As we think about our strategic opportunities ahead, we are opportunity-rich, so we’re going to continue to lean into those 16 customer journeys that we’ve talked to you about because we really think by improving the end-to-end experience, we get stickiness with our customers and can grow that value share that we are speaking to grow. Could there be a capability that might — we might want to acquire to enable or speed up those journeys, perhaps. But we’re not seeing here building a large M&A war chest, if you will. In fact, at least can try to run the best business that we can. Now we do believe that cash belongs to the shareowners and not to us.
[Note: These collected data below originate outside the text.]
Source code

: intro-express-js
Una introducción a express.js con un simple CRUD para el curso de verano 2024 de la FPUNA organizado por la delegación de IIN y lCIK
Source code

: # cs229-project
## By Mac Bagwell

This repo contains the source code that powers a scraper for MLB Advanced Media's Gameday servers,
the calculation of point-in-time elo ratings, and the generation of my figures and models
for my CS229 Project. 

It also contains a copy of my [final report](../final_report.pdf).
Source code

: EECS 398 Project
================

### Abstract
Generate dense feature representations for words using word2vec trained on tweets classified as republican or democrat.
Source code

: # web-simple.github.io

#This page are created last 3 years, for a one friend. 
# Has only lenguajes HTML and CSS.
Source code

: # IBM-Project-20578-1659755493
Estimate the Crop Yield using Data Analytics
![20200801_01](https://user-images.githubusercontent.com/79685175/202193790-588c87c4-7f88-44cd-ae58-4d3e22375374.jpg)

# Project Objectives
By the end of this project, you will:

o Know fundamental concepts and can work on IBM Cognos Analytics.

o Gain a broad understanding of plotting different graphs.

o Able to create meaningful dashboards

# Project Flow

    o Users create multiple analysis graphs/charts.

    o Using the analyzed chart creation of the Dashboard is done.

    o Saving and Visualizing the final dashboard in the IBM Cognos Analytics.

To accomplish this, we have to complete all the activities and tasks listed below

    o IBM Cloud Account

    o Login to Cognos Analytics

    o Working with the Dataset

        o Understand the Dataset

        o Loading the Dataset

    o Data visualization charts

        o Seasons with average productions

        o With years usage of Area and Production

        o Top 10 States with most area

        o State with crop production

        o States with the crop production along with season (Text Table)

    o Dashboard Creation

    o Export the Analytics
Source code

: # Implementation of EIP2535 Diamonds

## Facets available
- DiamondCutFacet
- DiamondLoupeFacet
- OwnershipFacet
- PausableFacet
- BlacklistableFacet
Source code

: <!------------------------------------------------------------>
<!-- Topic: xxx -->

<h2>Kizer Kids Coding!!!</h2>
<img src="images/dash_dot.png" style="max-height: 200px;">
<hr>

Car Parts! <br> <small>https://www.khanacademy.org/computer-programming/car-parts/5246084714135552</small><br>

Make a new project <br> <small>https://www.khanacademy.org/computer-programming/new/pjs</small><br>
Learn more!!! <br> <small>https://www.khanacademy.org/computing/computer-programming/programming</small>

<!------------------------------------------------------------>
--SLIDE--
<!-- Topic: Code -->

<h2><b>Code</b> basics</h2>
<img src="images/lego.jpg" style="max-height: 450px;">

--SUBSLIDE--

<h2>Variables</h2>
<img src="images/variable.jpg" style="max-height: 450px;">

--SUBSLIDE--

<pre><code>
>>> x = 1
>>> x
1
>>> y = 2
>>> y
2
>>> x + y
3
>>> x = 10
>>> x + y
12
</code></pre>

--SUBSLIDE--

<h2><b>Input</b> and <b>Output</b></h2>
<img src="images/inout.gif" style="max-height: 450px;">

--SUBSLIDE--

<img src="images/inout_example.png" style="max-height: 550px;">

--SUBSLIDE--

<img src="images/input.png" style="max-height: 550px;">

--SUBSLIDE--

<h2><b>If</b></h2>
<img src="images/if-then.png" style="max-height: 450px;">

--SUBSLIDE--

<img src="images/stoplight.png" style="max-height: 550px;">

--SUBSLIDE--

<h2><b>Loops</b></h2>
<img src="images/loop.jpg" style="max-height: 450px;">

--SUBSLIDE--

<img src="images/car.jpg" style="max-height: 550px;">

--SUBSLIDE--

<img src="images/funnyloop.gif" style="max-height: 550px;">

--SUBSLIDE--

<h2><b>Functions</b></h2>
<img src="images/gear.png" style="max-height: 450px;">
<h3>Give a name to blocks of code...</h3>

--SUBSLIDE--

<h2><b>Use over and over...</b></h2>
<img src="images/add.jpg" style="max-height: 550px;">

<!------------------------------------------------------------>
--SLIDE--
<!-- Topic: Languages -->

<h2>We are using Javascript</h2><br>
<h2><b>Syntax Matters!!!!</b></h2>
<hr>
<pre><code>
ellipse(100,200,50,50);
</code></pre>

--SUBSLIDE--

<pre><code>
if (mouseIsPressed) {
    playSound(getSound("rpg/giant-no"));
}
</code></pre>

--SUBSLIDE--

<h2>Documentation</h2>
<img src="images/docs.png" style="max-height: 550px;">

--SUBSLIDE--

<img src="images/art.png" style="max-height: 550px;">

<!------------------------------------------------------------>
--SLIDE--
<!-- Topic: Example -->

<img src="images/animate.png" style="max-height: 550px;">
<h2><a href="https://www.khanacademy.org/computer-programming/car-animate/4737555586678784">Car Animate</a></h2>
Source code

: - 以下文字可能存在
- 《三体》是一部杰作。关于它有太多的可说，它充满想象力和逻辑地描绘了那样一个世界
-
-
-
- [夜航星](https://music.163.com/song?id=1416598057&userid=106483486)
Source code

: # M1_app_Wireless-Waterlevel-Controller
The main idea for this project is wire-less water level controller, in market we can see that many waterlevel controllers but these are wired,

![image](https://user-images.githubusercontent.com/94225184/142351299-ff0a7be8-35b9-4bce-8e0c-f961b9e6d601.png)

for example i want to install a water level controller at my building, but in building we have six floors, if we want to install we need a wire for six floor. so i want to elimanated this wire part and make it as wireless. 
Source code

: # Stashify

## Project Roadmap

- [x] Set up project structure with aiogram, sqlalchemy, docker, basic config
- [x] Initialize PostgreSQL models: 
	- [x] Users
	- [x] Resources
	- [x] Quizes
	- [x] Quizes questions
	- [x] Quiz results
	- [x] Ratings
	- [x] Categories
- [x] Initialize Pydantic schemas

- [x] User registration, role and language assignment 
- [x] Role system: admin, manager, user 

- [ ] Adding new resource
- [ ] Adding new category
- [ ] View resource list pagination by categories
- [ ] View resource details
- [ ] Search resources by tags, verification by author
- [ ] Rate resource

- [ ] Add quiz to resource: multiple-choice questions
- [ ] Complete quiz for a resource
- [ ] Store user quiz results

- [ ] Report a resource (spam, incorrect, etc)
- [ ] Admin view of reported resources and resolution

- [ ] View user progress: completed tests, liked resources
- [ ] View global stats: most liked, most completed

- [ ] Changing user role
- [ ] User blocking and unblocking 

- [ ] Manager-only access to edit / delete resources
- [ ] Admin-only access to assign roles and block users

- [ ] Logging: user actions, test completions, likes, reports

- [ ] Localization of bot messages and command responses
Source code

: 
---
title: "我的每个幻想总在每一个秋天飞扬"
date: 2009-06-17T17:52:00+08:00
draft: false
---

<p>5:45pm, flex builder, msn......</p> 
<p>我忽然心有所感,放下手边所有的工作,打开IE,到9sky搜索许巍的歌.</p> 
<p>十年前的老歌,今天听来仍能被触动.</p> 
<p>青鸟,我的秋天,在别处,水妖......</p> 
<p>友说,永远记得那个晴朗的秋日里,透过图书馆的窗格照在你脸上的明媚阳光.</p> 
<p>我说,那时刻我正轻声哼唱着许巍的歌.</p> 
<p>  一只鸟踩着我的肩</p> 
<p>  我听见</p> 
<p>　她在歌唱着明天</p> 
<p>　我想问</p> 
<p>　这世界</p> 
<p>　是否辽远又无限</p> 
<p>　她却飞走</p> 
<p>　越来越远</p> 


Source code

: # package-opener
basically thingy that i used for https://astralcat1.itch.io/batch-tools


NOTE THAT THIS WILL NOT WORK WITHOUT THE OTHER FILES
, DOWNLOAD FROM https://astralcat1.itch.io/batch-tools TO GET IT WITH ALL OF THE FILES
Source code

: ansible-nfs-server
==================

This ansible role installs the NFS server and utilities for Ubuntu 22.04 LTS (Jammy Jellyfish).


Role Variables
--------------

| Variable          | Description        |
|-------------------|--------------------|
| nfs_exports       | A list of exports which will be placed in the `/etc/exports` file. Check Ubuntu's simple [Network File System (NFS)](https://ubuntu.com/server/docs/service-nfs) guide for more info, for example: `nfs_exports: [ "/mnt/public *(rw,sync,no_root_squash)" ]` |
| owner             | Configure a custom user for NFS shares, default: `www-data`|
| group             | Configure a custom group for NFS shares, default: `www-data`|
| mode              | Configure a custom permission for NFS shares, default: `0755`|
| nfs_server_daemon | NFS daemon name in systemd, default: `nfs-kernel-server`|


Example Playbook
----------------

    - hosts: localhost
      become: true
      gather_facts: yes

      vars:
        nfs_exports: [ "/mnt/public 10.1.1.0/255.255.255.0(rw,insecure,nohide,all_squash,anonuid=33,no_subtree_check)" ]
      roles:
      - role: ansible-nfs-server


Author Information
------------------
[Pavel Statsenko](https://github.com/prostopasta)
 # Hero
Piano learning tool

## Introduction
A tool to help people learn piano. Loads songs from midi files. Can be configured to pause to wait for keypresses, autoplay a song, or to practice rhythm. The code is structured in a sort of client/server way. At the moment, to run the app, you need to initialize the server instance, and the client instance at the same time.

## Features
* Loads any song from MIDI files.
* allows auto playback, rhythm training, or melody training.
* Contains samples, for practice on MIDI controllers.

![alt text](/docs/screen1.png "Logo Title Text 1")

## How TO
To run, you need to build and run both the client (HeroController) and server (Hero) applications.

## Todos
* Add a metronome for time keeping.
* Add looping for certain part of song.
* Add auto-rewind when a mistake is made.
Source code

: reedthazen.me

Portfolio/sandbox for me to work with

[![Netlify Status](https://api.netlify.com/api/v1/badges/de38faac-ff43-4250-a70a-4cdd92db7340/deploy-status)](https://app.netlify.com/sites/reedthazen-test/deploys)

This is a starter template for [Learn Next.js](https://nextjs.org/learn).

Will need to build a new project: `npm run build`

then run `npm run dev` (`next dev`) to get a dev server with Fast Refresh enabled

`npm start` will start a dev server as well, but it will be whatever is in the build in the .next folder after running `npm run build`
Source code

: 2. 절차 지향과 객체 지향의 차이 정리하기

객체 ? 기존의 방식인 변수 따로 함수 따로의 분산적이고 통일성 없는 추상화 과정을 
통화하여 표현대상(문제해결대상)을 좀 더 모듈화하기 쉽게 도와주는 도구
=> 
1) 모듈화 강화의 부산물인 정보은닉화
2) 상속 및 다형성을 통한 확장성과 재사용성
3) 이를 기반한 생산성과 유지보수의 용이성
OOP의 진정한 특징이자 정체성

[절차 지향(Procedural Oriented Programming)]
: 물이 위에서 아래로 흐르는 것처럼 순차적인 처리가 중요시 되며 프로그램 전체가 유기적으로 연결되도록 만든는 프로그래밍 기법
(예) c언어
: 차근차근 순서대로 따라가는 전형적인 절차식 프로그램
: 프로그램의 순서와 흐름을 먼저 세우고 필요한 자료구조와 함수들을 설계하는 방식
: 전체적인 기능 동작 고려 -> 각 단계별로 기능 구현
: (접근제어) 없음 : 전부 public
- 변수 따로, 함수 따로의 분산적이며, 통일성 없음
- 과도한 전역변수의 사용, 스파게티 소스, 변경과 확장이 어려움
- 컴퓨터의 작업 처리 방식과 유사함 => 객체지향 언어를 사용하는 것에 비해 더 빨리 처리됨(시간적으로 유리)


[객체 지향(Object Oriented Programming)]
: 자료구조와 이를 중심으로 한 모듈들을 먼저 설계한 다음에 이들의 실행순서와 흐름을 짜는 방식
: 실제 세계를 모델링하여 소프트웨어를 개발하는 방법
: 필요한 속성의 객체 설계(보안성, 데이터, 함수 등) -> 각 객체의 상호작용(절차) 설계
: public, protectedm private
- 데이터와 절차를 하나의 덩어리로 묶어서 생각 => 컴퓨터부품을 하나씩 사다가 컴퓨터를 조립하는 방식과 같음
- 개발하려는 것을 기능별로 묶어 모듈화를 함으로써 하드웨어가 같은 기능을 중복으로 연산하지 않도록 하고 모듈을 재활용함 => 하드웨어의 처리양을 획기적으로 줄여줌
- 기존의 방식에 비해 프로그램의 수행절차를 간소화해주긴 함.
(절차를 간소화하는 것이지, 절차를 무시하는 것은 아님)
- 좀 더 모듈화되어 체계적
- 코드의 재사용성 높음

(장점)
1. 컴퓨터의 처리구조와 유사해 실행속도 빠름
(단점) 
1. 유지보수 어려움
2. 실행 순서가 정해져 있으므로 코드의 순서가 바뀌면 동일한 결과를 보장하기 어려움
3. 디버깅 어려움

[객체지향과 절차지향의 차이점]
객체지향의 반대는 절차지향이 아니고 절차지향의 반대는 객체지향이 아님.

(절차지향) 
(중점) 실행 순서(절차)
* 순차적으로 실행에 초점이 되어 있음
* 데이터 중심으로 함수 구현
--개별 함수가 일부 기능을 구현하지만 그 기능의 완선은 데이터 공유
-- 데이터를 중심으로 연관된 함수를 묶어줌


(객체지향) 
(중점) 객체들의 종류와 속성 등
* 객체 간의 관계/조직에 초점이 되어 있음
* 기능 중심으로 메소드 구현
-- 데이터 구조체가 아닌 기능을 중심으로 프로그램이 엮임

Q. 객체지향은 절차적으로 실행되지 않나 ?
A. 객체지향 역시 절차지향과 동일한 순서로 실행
We told you that at the beginning or at the end of this year, if you will, we have a new dividend payout target which is 50% of earnings. So based on the guidance that Brian has shared with you today, that could imply a fairly nice use of cash when we announced that new dividend. We are also looking at re-entering the share repurchase market. This is something that we discuss with our Board every quarter. We have a Board meeting next week. So, Brian, shared with you in his prepared remarks that we’re looking that as well.

Amit Mehrotra — Deutsche Bank — Analyst

So is $1 billion a year the right target that you disclosed a month and a half ago or is it now there is more upward bias on that as you look forward?

Carol B.Tome — Chief Executive Officer

So I think as we reported, we generated more free cash in the first six months of this year than we have in any year and any time in our company history. So with the debt to EBITDA ratio now of 2.1, things are looking good for UPS in our ability to return capital to our shareowners. So when we get ready to change, how much you should put in your model for share repurchases, we’ll tell you.

Amit Mehrotra — Deutsche Bank — Analyst

Okay, thank you very much. Appreciate it.

Operator

Our next question will come from the line of Allison Poliniak of Wells Fargo. Please go ahead.

Allison Poliniak — Wells Fargo — Analyst

Hi, good morning. So I want to dig into the domestic revenue per piece a little bit more. I know you called out [Indecipherable] but you had also mentioned the surcharges which I believe are weighted more towards B2C as well as some your revenue quality issues. Any way to break that down a little further? I’m just trying to get a better sense of what the organic revenue quality impact is to that revenue per piece, if you could?

Brian Newman — Chief Financial Officer

Hey, Allison, I’ll take that. So when you look at the RPP in the quarter, we were optimistic 13.4%. Two thirds of that improvement came from customer product mix and surcharges. And as you think about the surcharges and the mix, the big driver of mix was SMB volume, which — it increased to 27.2% of our total mix. If you think back to last year in Q2, that was down at about 21.2%. So we’re on that journey at the Investor Day. We talked and we wanted to get north of 30 to hit the high-end of our guidance. We’re well on the way of that journey and we feel good.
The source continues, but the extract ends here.